In [None]:
## Building sample vectordb
from langchain_chroma import Chroma
from langchain_community.document_loaders import TextLoader
from langchain_text_splitters import RecursiveCharacterTextSplitter
from langchain_ollama import OllamaEmbeddings

In [2]:
loader =TextLoader('speechKs.txt')
documents=loader.load()
text_splitter=RecursiveCharacterTextSplitter(chunk_size=500,chunk_overlap=0)
docs=text_splitter.split_documents(documents)


In [4]:
embeddings=OllamaEmbeddings(model="nomic-embed-text")
db=Chroma.from_documents(docs,embeddings) # create vector store.Here it will create a in-memory.
db ##here we have called the vector store db

<langchain_chroma.vectorstores.Chroma at 0x300afe0d0>

In [None]:
## query it
query = "what happened during world war second?"
response_docs= db.similarity_search(query) ## here we are getting the similar documents from the vectordb
response_docs[0].page_content ## print the most relevant document

'World War II\nThere was a shortage of qualified officers at the outbreak of the war, officers were thus promoted without having served for the minimum period required for a promotion. Therefore, for the first two years of the conflict, Manekshaw was temporarily appointed to the ranks of captain and major before being promoted to the substantive rank of captain on 4 February 1942.[20]'

In [None]:
## save the vectordb to disk/project directory
db=Chroma.from_documents(docs,embeddings,persist_directory='./chroma_db') ## here we are creating the vectordb and saving it to disk.It will create a folder chroma_db in the current directory
## load the vectordb from disk
db2=Chroma(persist_directory='./chroma_db',embedding_function=embeddings) ## here we are loading the vectordb from the disk
docs_db2= db2.similarity_search(query) ## querying the vectordb loaded from disk
print(docs_db2[0].page_content) ## print the most relevant document from the vectordb loaded from disk

World War II
There was a shortage of qualified officers at the outbreak of the war, officers were thus promoted without having served for the minimum period required for a promotion.

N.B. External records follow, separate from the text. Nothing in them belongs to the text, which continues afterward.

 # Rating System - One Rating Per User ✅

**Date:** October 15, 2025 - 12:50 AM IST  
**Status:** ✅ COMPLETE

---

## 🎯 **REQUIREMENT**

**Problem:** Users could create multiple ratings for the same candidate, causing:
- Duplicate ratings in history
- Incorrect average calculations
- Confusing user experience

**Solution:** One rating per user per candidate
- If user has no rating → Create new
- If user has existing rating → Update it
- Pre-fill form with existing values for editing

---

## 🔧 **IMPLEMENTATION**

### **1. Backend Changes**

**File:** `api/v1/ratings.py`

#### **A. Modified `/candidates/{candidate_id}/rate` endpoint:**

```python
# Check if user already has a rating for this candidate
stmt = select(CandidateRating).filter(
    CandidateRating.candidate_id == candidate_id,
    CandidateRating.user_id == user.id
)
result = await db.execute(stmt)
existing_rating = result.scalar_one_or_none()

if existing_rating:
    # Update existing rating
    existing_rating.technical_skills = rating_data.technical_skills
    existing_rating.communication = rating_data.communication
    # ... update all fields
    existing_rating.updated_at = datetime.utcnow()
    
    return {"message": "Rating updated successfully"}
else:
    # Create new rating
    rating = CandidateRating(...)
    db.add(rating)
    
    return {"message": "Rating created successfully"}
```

Therefore, for the first two years of the conflict, Manekshaw was temporarily appointed to the ranks of captain and major before being promoted to the substantive rank of captain on 4 February 1942.[20]


In [None]:
##similarity search with score
docs_with_score= db.similarity_search_with_score(query) ## it will return the list of tuples where each tuple contains the document and its similarity score
docs_with_score ## print the documents with score

[(Document(id='db02165e-764b-4d1a-bf6d-6bf39bcdae75', metadata={'source': 'speechKs.txt'}, page_content='World War II\nThere was a shortage of qualified officers at the outbreak of the war, officers were thus promoted without having served for the minimum period required for a promotion. Therefore, for the first two years of the conflict, Manekshaw was temporarily appointed to the ranks of captain and major before being promoted to the substantive rank of captain on 4 February 1942.[20]'),
  0.8183761239051819),
 (Document(id='8bd4e4c7-9406-4a68-9ca1-8b0a9c23488a', metadata={'source': 'speechKs.txt'}, page_content='World War II\nThere was a shortage of qualified officers at the outbreak of the war, officers were thus promoted without having served for the minimum period required for a promotion. Therefore, for the first two years of the conflict, Manekshaw was temporarily appointed to the ranks of captain and major before being promoted to the substantive rank of captain on 4 February 

In [None]:
## Retriever option
retriever=db.as_retriever() ## here we are converting the vectordb to retriever.Retriever helps to fetch the relevant documents based on the query
retriever.invoke(query)[0] ## print the most relevant document using retriever

Document(id='db02165e-764b-4d1a-bf6d-6bf39bcdae75', metadata={'source': 'speechKs.txt'}, page_content='World War II\nThere was a shortage of qualified officers at the outbreak of the war, officers were thus promoted without having served for the minimum period required for a promotion. Therefore, for the first two years of the conflict, Manekshaw was temporarily appointed to the ranks of captain and major before being promoted to the substantive rank of captain on 4 February 1942.[20]')